②は、自分一人でも空想の世界から学べるように鍛える方法です。
苦手な子と言うのは、例えば
「ある数を5で割ると余りが3になります」という文章から「□÷5=?あまり3」という式を作るのが苦手です。
この壁を乗り越えるために必要な手順はいくつかあります。
壁を乗り越えるための具体的方法
一つは「文章の分割」です。
「ある数」を「3で割る」と「余りが3になる」のように、文章を部分ごとに分けて意味を捉えます。
読者の保護者からすると「え、何を当たり前の事を?」と思われるかもしれませんが、これが出来ていない子は意外と多いです。
文章を全部一気に捉えてしまい、どこか一か所でも意味が取りにくい部分があると「意味が全然分からない」となってしまうのです。

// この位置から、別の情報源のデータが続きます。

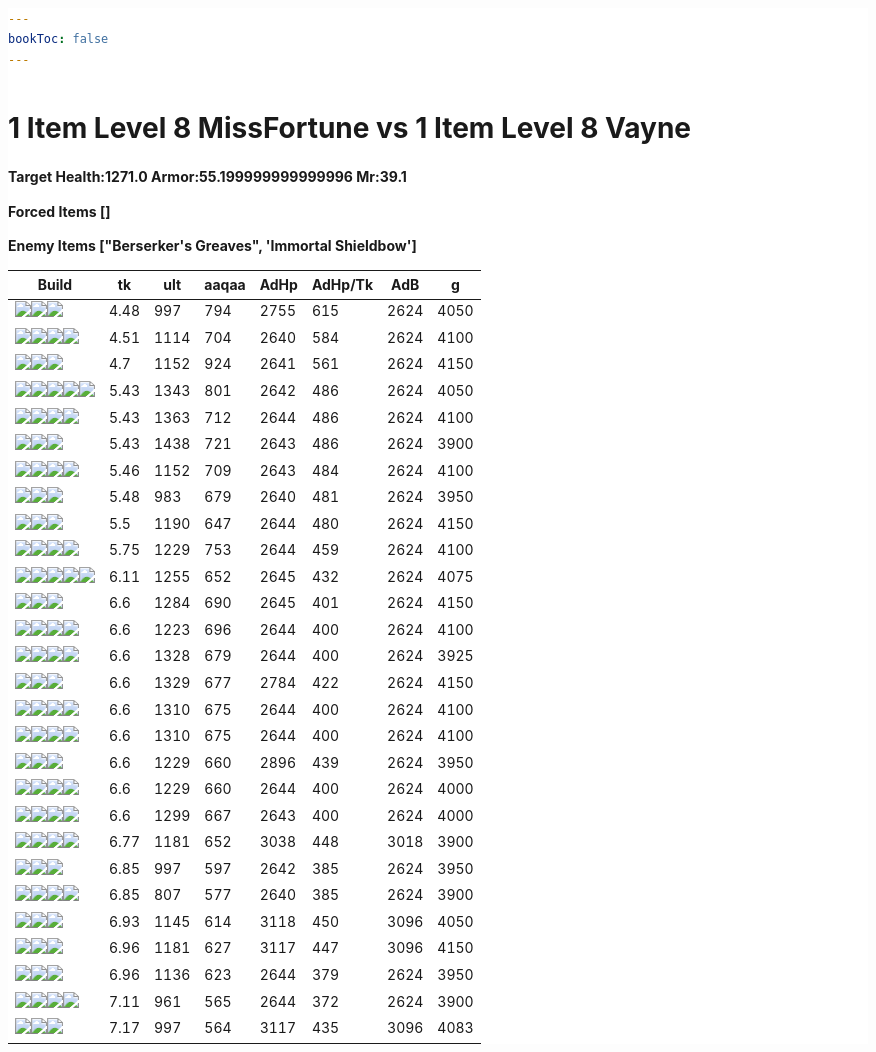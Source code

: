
 ```yaml
---
bookToc: false
---
```


# 1 Item Level 8 MissFortune vs 1 Item Level 8 Vayne

**Target Health:1271.0 Armor:55.199999999999996 Mr:39.1**


**Forced Items []**


**Enemy Items ["Berserker's Greaves", 'Immortal Shieldbow']**




Build | tk | ult | aaqaa | AdHp | AdHp/Tk | AdB | g
-|-|-|-|-|-|-|-
![](/item/3153.png)![](/item/1001.png)![](/item/1055.png)|4.48|997|794|2755|615|2624|4050
![](/item/6672.png)![](/item/1001.png)![](/item/1055.png)![](/item/1036.png)|4.51|1114|704|2640|584|2624|4100
![](/item/6671.png)![](/item/1001.png)![](/item/1055.png)|4.7|1152|924|2641|561|2624|4150
![](/item/6695.png)![](/item/1001.png)![](/item/1055.png)![](/item/1036.png)![](/item/1036.png)|5.43|1343|801|2642|486|2624|4050
![](/item/6676.png)![](/item/1001.png)![](/item/1055.png)![](/item/1036.png)|5.43|1363|712|2644|486|2624|4100
![](/item/3142.png)![](/item/1055.png)![](/item/1036.png)|5.43|1438|721|2643|486|2624|3900
![](/item/3087.png)![](/item/1001.png)![](/item/1055.png)![](/item/1036.png)|5.46|1152|709|2643|484|2624|4100
![](/item/3124.png)![](/item/1001.png)![](/item/1055.png)|5.48|983|679|2640|481|2624|3950
![](/item/6675.png)![](/item/1001.png)![](/item/1055.png)|5.5|1190|647|2644|480|2624|4150
![](/item/3095.png)![](/item/1001.png)![](/item/1055.png)![](/item/1036.png)|5.75|1229|753|2644|459|2624|4100
![](/item/3006.png)![](/item/1055.png)![](/item/1038.png)![](/item/1037.png)![](/item/1036.png)|6.11|1255|652|2645|432|2624|4075
![](/item/3031.png)![](/item/1001.png)![](/item/1055.png)|6.6|1284|690|2645|401|2624|4150
![](/item/3033.png)![](/item/1001.png)![](/item/1055.png)![](/item/1036.png)|6.6|1223|696|2644|400|2624|4100
![](/item/3179.png)![](/item/1001.png)![](/item/1055.png)![](/item/1037.png)|6.6|1328|679|2644|400|2624|3925
![](/item/3074.png)![](/item/1001.png)![](/item/1055.png)|6.6|1329|677|2784|422|2624|4150
![](/item/6693.png)![](/item/1001.png)![](/item/1055.png)![](/item/1036.png)|6.6|1310|675|2644|400|2624|4100
![](/item/6696.png)![](/item/1001.png)![](/item/1055.png)![](/item/1036.png)|6.6|1310|675|2644|400|2624|4100
![](/item/3072.png)![](/item/1001.png)![](/item/1055.png)|6.6|1229|660|2896|439|2624|3950
![](/item/3508.png)![](/item/1001.png)![](/item/1055.png)![](/item/1036.png)|6.6|1229|660|2644|400|2624|4000
![](/item/3004.png)![](/item/1001.png)![](/item/1055.png)![](/item/1036.png)|6.6|1299|667|2643|400|2624|4000
![](/item/6609.png)![](/item/1001.png)![](/item/1055.png)![](/item/1036.png)|6.77|1181|652|3038|448|3018|3900
![](/item/3091.png)![](/item/1001.png)![](/item/1055.png)|6.85|997|597|2642|385|2624|3950
![](/item/3085.png)![](/item/1001.png)![](/item/1055.png)![](/item/1036.png)|6.85|807|577|2640|385|2624|3900
![](/item/6631.png)![](/item/1001.png)![](/item/1055.png)|6.93|1145|614|3118|450|3096|4050
![](/item/3161.png)![](/item/1001.png)![](/item/1055.png)|6.96|1181|627|3117|447|3096|4150
![](/item/6694.png)![](/item/1001.png)![](/item/1055.png)|6.96|1136|623|2644|379|2624|3950
![](/item/3046.png)![](/item/1001.png)![](/item/1055.png)![](/item/1036.png)|7.11|961|565|2644|372|2624|3900
![](/item/3078.png)![](/item/1001.png)![](/item/1055.png)|7.17|997|564|3117|435|3096|4083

問題を切り分けて、どこが分からないのかを特定する。これが自発的な学びへの第一歩です。
もう一つは「言葉と意味の一対一対応」です。
「ある数」は「□」と書き換えられますし、「3で割る」は「÷3」と表せます。「余りが3になる」は、式の最後の「あまり3」です。
ここまでの一対一対応を終えて、初めて「あれ、商(割り算の答え)ってなんだ?……あ、分かんないのか!じゃあはてなマークにしておこう」という発想に至ります。
これも、読者の保護者様からすると、これもまた「何をそんな当たり前の事を?」と思われるかもしれません。ただ、勉強が苦手な子の出発点はここからなのです。
数の世界に入る前に、まず一旦意味の世界を経由しないといけません。
多くの人は無意識に「問題文・言葉」→「式・数値」の変換が出来るでしょうが、実際には
「問題文・言葉」→「意味」→「式・数値」の変換をしています。
つまり「ある数を5で割ると3余る」(元々の文章)→「あぁ、何かの数字を÷5したら余りが3になるんだな」(意味の理解)→「□÷5=?あまり3」(式・数値化) です。
大多数の子供には「問題文・言葉」を「式・数値」に変換するように指導するだけで充分です。
しかし、それは文章を読んで一瞬で意味を取れる子に対してのみ有効です。
文章を読んでも意味が理解できていない子に対しては、間にワンクッション挟んであげる必要があります。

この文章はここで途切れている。